Per Nüchternglukose zum kardiovaskulären Risiko

Metaanalyse nimmt prädiktiven Wert unter die Lupe

Winston-Salem. In einer groß angelegten Metaanalyse gingen US-Wissenschaftler der Frage nach, inwieweit das absolute kardiovaskuläre Langzeitrisiko eine Abhängigkeit von der Nüchternglukose zeigt. Die Frage betrifft speziell auch erhöhte Nüchternwerte unterhalb des Diabeteslevels.

Unter anderem die Framingham-Studie hat gezeigt, dass eine prädiabetische Stoffwechsellage das Risiko für Herz- und Gefäßerkrankungen relativ erhöht. Zum absoluten Risiko lagen bislang keine Daten vor. Um diese Lücke zu schließen, wurden sieben US-amerikanische Beobachtungsstudien zu einem Pool mit Daten von fast 20 000 Individuen zusammengeführt.

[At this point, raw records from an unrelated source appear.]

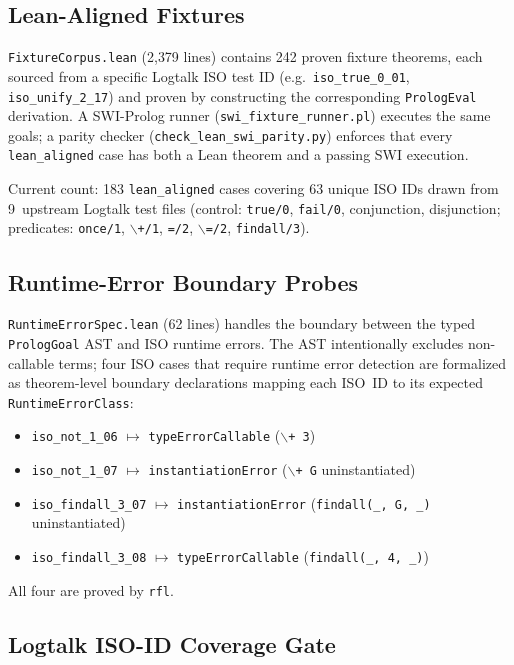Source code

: \documentclass[]{article}
\newcommand{\code}[1]{\texttt{#1}}
\begin{document}
\subsection{Lean-Aligned Fixtures}

\code{FixtureCorpus.lean} (2{,}379 lines) contains 242 proven fixture
theorems, each sourced from a specific Logtalk ISO test ID
(e.g.\ \code{iso\_true\_0\_01}, \code{iso\_unify\_2\_17}) and proven
by constructing the corresponding \code{PrologEval} derivation.
A SWI-Prolog runner (\code{swi\_fixture\_runner.pl}) executes the same
goals; a parity checker (\code{check\_lean\_swi\_parity.py}) enforces
that every \code{lean\_aligned} case has both a Lean theorem and a
passing SWI execution.

Current count: 183 \code{lean\_aligned} cases covering 63 unique ISO IDs
drawn from 9~upstream Logtalk test files (control: \code{true/0},
\code{fail/0}, conjunction, disjunction; predicates: \code{once/1},
\code{$\backslash$+/1}, \code{=/2}, \code{$\backslash$=/2},
\code{findall/3}).

\subsection{Runtime-Error Boundary Probes}

\code{RuntimeErrorSpec.lean} (62 lines) handles the boundary between
the typed \code{PrologGoal} AST and ISO runtime errors.  The AST
intentionally excludes non-callable terms; four ISO cases that require
runtime error detection are formalized as theorem-level boundary
declarations mapping each ISO~ID to its expected
\code{RuntimeErrorClass}:

\begin{itemize}
\item \code{iso\_not\_1\_06} $\mapsto$ \code{typeErrorCallable} (\code{$\backslash$+ 3})
\item \code{iso\_not\_1\_07} $\mapsto$ \code{instantiationError} (\code{$\backslash$+ G} uninstantiated)
\item \code{iso\_findall\_3\_07} $\mapsto$ \code{instantiationError} (\code{findall(\_, G, \_)} uninstantiated)
\item \code{iso\_findall\_3\_08} $\mapsto$ \code{typeErrorCallable} (\code{findall(\_, 4, \_)})
\end{itemize}

\noindent
All four are proved by \code{rfl}.

\subsection{Logtalk ISO-ID Coverage Gate}
\end{document}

Das kardiovaskuläre Risiko in Abhängigkeit von der Nüchternglukose
Mit Blick auf die Nüchternglukose wurde bei der Metaanalyse folgende Klassifikation vorgenommen:

  • weniger als 5,0 mmol/l;
  • 5,0–5,5 mmol/l;
  • 5,6–6,2 mmol/l;
  • 6,3–6,9 mmol/l;
  • mindestens 7,0 mmol/l (manifester Diabetes).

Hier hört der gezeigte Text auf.